新しく出来たお家に伺うと、新築特有のニオイがします。その原因は新建材から放出される化学物質が主な原因です。現在では厳しく規制されていますので、住まい手に影響を与えることは少なくなっていますが、ひと昔前にはそれらが大きなマイナスの影響を与えました。木のお家でも新築特有のニオイはします。しかし、大半が木の香りで、自然を感じるとか気持ちが落ち着くとか、おおむね好意的に受け取られているようです。木の家に使われている杉や桧などの針葉樹のニオイについても研究が進んでいるようなのでご紹介します。

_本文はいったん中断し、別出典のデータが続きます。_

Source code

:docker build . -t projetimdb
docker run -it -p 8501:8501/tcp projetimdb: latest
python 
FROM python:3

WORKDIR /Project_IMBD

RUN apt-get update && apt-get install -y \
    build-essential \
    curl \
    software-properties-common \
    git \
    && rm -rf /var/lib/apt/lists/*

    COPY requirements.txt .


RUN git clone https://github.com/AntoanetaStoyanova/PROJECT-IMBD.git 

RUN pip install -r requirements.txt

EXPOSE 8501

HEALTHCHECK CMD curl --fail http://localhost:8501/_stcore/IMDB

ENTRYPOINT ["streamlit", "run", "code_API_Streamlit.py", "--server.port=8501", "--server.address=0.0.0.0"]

男性被験者(20歳代・14名)に対し、20秒間の安静の後、90秒間杉チップのニオイを呈示し血圧を計測しました。その結果、吸入開始後収縮期血圧が低下し、開始後40~60秒で吸入前に比較して有意な低下を示しました。血圧が低下したということは杉のニオイによって体がリラックスしたことを表していると解釈されています。
また別の実験では、杉材から揮発したニオイがストレスを抑制したという報告もあります。大学生16名に対し、杉内装材を設置しない部屋と設置した部屋で30分の計算課題を実施し、唾液中のストレス指標となるアミラーゼの活性を計測したところ、杉材なしでは上昇し、杉材ありでは低下する傾向にあったそうです。アミラーゼの低下は計算課題によるストレスを杉材から揮発したニオイが抑制したものと解釈されています。
木の家は、私たちが想像するより大きなリラックス効果を日常的に生み出してくれているようですね。